[TASK DIRECTIONS] Copy each line of the records that holds the string "入菩萨行论".

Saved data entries
=== Section Start ===

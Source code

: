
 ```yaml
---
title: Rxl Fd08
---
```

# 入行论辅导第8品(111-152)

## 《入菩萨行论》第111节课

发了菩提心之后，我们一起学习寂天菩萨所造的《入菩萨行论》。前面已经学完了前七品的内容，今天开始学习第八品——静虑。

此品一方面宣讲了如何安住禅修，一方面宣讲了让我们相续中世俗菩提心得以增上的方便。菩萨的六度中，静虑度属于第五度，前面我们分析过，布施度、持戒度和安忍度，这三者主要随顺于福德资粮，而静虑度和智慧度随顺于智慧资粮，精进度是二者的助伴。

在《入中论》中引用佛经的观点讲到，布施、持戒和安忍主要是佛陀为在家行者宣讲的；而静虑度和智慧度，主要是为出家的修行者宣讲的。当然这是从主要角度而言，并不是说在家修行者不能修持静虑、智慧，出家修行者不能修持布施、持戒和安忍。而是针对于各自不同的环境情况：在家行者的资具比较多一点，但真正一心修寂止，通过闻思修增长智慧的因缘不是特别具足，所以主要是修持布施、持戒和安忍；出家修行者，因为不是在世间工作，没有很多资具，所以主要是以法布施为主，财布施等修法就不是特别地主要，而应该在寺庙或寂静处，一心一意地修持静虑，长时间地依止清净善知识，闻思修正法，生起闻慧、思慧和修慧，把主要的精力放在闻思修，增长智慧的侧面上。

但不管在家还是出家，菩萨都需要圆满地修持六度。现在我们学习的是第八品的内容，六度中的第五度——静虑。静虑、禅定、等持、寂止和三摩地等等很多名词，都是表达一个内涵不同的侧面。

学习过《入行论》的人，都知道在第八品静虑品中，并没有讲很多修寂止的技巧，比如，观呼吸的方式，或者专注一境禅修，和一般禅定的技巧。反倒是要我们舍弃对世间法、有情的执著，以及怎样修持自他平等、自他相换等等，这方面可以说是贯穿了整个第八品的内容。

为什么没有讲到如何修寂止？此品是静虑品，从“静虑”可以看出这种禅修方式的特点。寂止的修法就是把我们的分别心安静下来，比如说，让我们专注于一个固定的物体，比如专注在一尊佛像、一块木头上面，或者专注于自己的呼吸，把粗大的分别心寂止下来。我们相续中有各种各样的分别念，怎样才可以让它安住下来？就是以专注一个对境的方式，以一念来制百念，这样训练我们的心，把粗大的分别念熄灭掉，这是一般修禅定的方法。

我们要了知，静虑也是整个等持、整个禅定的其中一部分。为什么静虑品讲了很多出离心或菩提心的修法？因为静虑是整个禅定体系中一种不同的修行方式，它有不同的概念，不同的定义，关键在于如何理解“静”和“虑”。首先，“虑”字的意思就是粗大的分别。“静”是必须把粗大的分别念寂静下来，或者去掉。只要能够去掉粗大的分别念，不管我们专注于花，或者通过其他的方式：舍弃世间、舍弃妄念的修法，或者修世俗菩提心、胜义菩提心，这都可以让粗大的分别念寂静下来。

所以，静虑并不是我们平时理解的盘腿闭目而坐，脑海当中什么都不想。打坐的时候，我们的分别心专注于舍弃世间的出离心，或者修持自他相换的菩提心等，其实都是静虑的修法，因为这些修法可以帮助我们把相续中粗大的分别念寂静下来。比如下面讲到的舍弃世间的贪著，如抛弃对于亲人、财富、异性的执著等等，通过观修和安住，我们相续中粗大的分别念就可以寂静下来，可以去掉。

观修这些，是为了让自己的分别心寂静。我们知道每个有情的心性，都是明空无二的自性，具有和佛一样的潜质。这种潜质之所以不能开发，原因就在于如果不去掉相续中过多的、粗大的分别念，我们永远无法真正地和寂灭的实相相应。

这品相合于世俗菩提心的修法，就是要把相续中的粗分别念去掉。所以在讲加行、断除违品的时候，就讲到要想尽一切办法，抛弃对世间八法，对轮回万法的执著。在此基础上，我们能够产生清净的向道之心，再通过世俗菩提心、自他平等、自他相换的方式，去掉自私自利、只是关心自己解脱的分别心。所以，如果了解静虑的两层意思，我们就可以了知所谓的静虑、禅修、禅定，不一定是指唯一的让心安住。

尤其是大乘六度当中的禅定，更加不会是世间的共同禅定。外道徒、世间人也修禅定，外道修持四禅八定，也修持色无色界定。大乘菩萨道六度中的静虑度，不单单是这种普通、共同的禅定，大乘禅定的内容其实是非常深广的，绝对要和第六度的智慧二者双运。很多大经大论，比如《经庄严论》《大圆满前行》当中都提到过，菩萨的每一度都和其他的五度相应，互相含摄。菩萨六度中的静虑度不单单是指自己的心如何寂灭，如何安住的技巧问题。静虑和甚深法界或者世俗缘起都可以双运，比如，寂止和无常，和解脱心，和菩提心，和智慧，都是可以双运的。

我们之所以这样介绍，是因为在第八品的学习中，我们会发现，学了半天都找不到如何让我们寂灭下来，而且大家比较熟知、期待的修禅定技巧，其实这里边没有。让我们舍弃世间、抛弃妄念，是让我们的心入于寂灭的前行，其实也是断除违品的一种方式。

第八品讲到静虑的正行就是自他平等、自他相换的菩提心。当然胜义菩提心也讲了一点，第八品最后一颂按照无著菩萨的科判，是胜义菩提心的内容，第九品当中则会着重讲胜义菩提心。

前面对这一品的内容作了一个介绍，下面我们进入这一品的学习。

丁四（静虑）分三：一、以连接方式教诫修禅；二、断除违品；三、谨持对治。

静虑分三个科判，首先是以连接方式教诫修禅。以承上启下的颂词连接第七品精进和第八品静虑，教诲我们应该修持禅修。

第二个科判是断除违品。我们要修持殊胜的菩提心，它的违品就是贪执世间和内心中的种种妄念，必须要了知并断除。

=== Section End ===
=== Section Start ===

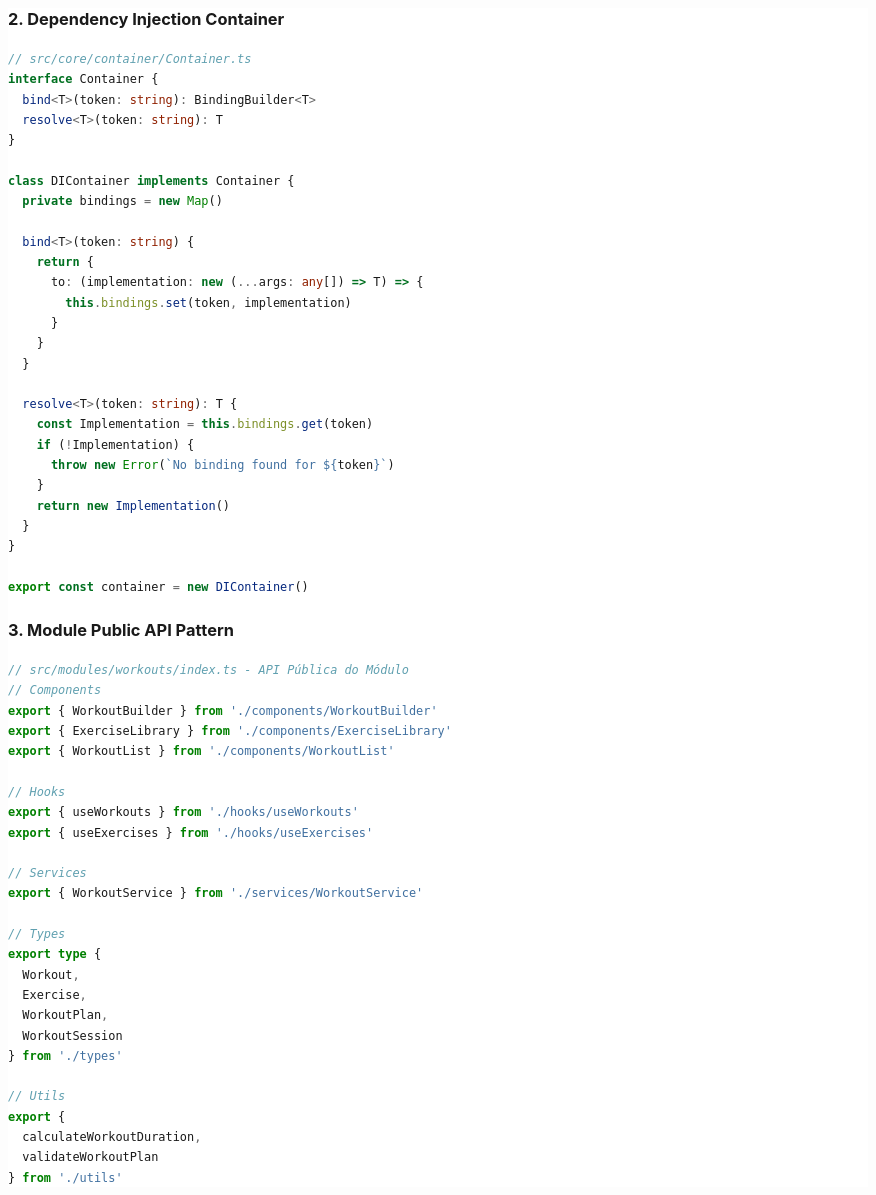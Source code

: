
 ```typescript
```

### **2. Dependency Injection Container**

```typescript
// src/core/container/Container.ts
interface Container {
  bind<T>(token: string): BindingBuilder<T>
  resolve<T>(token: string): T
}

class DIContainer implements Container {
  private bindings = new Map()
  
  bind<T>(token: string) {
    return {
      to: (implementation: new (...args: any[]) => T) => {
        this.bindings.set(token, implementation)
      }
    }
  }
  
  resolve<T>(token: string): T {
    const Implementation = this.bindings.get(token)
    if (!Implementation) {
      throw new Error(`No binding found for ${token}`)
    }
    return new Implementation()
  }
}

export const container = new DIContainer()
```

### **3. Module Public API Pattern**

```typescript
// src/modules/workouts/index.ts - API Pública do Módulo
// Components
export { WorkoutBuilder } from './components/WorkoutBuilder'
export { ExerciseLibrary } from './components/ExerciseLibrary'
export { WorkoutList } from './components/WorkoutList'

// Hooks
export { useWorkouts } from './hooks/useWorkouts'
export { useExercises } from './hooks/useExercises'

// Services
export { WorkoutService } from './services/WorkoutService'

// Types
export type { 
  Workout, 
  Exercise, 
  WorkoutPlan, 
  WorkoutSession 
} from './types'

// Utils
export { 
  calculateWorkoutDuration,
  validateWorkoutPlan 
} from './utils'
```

=== Section End ===

[RESULT OF THE TASK]
## 《入菩萨行论》第111节课
发了菩提心之后，我们一起学习寂天菩萨所造的《入菩萨行论》。前面已经学完了前七品的内容，今天开始学习第八品——静虑。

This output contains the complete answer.